- **TASK OBJECTIVE**
When a line in the entries contains the word "stranger", copy that line in full.

- **EXTRACTED ENTRIES**
BEGIN
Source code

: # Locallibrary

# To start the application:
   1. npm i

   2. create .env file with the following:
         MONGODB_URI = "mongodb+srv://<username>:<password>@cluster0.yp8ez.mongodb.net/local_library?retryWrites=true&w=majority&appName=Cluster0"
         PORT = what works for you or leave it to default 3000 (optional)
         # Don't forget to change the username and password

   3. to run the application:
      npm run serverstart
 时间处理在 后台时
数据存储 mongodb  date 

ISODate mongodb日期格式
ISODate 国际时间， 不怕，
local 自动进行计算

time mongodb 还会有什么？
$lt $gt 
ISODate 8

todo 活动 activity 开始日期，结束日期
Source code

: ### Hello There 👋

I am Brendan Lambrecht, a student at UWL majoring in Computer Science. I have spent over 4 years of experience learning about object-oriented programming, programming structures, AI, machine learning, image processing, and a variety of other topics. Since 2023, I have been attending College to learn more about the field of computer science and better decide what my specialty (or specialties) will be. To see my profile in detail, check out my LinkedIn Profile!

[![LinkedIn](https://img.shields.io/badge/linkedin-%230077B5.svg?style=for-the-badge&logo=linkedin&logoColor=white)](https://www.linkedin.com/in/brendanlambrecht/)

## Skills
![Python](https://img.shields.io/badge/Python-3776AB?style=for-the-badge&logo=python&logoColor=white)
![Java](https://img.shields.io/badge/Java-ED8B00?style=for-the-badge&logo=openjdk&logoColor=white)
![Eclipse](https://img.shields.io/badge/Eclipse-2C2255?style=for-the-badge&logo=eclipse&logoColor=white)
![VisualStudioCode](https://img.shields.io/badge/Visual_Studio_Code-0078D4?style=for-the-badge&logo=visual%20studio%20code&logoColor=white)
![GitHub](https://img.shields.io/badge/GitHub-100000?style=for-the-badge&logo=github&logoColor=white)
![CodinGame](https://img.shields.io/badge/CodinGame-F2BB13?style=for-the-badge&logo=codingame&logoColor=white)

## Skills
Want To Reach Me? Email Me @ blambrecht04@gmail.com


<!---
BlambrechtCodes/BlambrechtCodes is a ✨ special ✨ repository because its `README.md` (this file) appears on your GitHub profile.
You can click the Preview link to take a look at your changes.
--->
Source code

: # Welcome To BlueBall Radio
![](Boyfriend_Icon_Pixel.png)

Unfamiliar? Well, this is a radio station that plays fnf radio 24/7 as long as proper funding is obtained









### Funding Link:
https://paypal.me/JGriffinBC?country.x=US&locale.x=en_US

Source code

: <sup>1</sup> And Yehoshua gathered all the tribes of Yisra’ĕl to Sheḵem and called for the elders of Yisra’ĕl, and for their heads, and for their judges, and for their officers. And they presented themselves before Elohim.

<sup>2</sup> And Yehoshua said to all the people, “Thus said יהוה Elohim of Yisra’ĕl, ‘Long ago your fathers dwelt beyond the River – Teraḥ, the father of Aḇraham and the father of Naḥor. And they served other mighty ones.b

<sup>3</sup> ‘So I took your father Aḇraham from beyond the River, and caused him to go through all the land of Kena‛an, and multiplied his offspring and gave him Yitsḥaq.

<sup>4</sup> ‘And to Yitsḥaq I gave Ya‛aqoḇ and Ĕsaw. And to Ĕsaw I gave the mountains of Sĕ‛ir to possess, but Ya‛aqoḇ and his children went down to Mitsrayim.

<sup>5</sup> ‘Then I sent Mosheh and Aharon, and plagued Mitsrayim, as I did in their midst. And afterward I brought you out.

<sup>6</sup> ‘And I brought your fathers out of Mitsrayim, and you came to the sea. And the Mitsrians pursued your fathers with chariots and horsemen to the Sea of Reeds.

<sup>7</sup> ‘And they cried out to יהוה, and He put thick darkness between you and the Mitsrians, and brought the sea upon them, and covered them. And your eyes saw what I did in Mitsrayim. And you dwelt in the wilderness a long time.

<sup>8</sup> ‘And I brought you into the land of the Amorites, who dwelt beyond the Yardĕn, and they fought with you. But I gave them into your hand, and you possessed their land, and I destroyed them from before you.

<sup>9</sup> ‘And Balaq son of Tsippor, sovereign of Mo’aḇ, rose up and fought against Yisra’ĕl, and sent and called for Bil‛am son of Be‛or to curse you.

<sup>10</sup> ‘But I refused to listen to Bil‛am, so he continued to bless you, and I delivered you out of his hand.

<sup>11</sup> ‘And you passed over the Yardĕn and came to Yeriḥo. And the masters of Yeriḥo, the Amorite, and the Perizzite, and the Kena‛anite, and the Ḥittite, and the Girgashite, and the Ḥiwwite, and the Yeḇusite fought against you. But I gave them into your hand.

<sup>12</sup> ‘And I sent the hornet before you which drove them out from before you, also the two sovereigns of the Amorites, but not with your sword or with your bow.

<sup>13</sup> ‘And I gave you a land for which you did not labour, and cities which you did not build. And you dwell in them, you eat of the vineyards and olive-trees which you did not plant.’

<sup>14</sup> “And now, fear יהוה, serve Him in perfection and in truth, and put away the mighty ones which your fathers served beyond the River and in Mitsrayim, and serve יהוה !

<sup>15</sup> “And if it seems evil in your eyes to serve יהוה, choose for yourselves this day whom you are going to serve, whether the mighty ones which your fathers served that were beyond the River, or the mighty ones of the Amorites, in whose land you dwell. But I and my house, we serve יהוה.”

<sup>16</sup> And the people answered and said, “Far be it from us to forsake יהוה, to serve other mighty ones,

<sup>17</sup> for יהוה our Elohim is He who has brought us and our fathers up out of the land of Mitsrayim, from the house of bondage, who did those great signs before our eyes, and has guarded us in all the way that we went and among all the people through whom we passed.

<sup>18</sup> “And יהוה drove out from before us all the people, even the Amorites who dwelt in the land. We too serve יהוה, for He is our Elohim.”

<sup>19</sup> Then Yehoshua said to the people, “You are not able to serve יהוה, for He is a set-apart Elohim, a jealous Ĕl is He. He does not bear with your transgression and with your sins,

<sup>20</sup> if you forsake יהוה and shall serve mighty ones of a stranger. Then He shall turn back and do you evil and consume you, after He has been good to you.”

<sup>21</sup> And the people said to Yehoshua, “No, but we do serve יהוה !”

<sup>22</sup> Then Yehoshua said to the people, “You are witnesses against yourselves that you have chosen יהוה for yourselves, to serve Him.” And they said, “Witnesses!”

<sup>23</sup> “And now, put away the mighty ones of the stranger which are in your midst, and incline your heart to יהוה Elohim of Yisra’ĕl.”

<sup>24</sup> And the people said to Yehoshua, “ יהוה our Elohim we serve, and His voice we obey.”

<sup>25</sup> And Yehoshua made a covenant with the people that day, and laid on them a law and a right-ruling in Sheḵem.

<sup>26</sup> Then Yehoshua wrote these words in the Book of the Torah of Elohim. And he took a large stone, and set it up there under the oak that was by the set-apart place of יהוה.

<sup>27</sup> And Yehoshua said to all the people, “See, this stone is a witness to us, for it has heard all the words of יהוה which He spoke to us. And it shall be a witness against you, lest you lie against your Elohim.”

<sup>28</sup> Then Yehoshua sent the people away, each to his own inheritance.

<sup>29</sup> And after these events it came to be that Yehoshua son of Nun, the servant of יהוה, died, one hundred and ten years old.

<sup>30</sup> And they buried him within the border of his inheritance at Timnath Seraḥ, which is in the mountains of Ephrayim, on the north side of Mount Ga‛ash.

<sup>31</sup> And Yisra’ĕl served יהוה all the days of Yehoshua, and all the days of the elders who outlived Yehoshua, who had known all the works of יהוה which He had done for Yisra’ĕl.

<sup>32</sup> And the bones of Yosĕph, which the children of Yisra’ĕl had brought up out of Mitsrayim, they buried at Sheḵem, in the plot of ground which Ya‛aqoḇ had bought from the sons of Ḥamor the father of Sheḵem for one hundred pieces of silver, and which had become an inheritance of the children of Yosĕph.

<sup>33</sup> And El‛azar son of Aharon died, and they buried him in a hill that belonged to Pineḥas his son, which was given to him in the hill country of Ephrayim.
END
BEGIN
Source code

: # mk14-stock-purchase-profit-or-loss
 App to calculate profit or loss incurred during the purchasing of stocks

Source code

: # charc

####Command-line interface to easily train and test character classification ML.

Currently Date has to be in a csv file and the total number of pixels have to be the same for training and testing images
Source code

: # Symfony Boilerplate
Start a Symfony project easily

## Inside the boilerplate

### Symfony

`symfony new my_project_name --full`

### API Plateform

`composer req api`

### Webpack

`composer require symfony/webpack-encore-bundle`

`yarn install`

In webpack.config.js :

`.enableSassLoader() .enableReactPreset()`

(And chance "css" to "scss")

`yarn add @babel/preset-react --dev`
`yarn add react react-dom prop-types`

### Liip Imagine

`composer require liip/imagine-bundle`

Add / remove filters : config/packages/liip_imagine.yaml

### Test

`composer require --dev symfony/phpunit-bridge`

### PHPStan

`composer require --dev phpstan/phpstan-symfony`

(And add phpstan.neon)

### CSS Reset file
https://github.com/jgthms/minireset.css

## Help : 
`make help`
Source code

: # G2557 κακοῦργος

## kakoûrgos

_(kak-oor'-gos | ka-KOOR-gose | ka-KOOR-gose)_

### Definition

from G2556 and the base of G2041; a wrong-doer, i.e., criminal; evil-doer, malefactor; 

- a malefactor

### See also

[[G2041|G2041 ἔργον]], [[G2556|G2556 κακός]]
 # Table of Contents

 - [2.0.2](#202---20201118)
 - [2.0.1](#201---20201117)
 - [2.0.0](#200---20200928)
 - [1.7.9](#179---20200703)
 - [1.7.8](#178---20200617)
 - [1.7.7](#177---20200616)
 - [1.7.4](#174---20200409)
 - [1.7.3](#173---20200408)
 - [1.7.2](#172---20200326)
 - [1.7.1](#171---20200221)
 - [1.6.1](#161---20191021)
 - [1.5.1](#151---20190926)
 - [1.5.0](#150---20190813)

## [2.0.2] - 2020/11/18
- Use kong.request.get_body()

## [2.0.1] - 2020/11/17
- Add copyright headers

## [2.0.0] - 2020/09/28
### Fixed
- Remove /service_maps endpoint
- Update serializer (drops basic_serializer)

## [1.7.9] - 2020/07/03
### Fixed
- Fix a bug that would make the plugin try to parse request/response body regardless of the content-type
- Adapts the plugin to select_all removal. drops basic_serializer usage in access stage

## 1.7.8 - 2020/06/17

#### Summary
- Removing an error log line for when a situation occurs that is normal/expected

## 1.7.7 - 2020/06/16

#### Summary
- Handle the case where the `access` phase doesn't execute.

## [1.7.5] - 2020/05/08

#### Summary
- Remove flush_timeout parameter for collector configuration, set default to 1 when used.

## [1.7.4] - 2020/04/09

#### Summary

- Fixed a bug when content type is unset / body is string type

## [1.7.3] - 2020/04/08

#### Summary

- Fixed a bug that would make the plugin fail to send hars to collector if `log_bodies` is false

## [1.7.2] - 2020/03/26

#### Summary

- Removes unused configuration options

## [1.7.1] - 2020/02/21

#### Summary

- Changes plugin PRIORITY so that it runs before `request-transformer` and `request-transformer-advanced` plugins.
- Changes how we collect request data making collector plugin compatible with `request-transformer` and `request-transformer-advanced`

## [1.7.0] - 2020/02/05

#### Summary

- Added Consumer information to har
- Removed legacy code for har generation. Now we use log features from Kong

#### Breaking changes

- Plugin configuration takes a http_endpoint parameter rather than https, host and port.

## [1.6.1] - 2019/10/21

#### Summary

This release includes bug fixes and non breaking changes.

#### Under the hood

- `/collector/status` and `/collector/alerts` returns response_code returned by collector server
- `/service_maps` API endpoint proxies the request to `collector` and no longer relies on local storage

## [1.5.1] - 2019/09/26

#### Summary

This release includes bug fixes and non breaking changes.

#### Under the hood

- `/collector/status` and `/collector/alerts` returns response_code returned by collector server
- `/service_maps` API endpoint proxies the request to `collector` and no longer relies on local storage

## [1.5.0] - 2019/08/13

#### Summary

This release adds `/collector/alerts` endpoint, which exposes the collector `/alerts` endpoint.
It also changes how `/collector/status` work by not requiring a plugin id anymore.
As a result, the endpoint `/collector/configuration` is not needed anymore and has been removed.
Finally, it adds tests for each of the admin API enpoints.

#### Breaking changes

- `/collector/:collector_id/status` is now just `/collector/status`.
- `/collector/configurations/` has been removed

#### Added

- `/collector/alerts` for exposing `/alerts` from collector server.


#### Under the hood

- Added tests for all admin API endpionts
END
- **SOLUTION BELOW**
<sup>20</sup> if you forsake יהוה and shall serve mighty ones of a stranger. Then He shall turn back and do you evil and consume you, after He has been good to you.”
<sup>23</sup> “And now, put away the mighty ones of the stranger which are in your midst, and incline your heart to יהוה Elohim of Yisra’ĕl.”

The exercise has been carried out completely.